While the philosophy of DBT’s Skills Training would suggest that the modality could be helpful with addiction, at this point in time no studies have been conducted on its efficacy in treating addiction alone. Most studies involve patients with co-occurring BPD and addictive disorders. A 1999 study of this population found that, in addition to producing better treatment completion rates, DBT helped patients achieve a higher proportion of days abstinent from drugs and alcohol compared to treatment-as-usual. However, there were inconsistencies across the treatment structures. A 2002 study compared the use of DBT to Comprehensive Validation Therapy (CVT) with clients with co-occurring BPD and opioid addiction. While DBT fared better in reducing drug use, CVT had better treatment completion rates, so it was not clear that one was better than the other. Dr. Marsha Linehan, the creator of DBT and leader of the two previously mentioned studies, and Dr. Linda Dimeff have suggested that while DBT may be effective in treating addiction, it may also be too extensive for some people. With so much focus on teaching emotional regulation, DBT may be best for clients whose addictions are mostly a result of dysregulation. Furthermore, DBT normally only gives clients the option of abstinence as a treatment goal. While this may be wise for someone with co-occurring BPD, it may be too restrictive for someone with an addiction but who is more interested in moderation-based treatment.

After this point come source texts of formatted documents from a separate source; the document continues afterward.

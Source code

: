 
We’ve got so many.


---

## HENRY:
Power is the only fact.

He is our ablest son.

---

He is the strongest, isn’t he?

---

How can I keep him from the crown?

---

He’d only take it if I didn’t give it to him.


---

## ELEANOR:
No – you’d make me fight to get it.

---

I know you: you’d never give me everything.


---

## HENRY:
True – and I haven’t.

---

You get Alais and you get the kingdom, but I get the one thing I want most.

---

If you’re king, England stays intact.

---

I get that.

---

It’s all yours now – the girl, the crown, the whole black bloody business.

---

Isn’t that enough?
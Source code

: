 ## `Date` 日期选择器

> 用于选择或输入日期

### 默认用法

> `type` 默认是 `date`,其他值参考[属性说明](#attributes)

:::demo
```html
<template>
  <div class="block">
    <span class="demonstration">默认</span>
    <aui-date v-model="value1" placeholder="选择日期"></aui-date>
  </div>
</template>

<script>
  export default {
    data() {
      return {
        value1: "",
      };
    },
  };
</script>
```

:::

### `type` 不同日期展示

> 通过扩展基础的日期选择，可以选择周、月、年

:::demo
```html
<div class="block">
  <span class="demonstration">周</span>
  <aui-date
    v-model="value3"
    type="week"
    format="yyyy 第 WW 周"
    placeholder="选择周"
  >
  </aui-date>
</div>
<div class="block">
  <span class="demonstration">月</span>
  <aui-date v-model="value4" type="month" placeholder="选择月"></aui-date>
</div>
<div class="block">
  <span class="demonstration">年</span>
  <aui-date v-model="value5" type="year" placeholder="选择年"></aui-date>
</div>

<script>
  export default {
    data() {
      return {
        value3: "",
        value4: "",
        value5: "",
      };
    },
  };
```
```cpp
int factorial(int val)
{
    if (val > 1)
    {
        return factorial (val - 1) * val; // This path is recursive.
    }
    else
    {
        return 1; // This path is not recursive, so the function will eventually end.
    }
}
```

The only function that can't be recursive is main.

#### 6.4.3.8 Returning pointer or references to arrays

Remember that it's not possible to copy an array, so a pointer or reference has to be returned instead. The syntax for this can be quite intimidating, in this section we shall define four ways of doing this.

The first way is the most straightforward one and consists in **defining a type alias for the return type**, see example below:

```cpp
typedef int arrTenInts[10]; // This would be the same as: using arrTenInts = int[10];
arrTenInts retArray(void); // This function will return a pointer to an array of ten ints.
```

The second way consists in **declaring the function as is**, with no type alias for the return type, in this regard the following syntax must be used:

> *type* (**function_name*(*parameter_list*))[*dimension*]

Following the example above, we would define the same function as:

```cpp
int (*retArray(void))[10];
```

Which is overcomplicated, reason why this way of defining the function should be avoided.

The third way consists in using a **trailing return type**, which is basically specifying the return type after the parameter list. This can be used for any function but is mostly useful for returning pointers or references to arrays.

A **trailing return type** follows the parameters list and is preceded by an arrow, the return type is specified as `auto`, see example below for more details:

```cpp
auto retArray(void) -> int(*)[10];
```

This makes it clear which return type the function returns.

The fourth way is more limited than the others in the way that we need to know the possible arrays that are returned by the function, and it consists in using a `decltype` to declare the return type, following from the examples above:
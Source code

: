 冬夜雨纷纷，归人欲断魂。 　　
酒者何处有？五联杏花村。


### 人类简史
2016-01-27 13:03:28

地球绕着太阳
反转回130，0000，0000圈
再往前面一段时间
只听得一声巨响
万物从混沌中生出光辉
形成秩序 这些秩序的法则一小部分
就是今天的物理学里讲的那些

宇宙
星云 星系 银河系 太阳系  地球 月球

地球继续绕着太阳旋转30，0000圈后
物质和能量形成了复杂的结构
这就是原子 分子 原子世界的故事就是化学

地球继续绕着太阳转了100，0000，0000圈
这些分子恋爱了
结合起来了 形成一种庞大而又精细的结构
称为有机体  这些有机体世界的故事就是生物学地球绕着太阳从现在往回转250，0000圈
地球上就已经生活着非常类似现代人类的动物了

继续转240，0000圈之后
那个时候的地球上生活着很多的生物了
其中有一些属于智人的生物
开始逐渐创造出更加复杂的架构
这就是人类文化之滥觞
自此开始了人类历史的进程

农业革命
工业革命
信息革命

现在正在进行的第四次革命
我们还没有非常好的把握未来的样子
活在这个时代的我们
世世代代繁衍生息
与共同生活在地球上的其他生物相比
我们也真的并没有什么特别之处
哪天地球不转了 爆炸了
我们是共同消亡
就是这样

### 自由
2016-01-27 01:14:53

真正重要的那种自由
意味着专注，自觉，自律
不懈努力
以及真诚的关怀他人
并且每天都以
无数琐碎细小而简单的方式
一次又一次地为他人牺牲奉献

Despite DBT’s potential in treating addiction, issues regarding insurance coverage may be an obstacle. Since the Skills Training component requires two facilitators and is limited to ten clients, it is not well-reimbursed for by insurance. Also, in some cases, the Phone Calls and Consultations are not covered at all. On the bright side, if DBT gradually gathers an evidence base as an effective treatment for addiction it will likely be covered better by insurance. When that happens, more people will get the help that works for them.

My own Approach

When I work with clients, I always incorporate the best of cutting-edge treatment. While I don’t offer a full-fledged DBT program my work does contain the two elements with the most potential for treating addiction issues. Incorporating Mindfulness, CBT, and Neurofeedback helps my clients learn to attend to their state of being, reframe distressing situations, and reduce anxiety while improving emotional regulation. All combined this leaves clients with less distress and a better ability to regulate their behavior.

It’s a beautiful thing.

 

Citations:

  1. Chapman, A. L. (2006). Dialectical Behavior Therapy: Current Indications and Unique Elements. Psychiatry (Edgmont), 3(9), 62–68.
  2. Linehan, M.M., et al., 1999. Dialectical behavior therapy for patients with borderline personality disorder and drug-dependence. American Journal on Addictions 8(4):279-292.
  3. Linehan, M.M., et al., 2002. Dialectical behavior therapy versus comprehensive validation therapy plus 12-step for the treatment of opioid dependent women meeting criteria for borderline personality disorder. Drug and Alcohol Dependence 67(1):13-26.
  4. Dimeff, L. (2008). Dialectical Behavior Therapy for Substance Abusers. Addiction Science & Clinical Practice, 4(2), 39-47.
  5. Koons, C. R., O’Rourke, B., Carter, B., & Erhardt, E. B. (2013). Negotiating for Improved Reimbursement for Dialectical Behavior Therapy: A Successful Project. Cognitive and Behavioral Practice, 20(3), 314-324.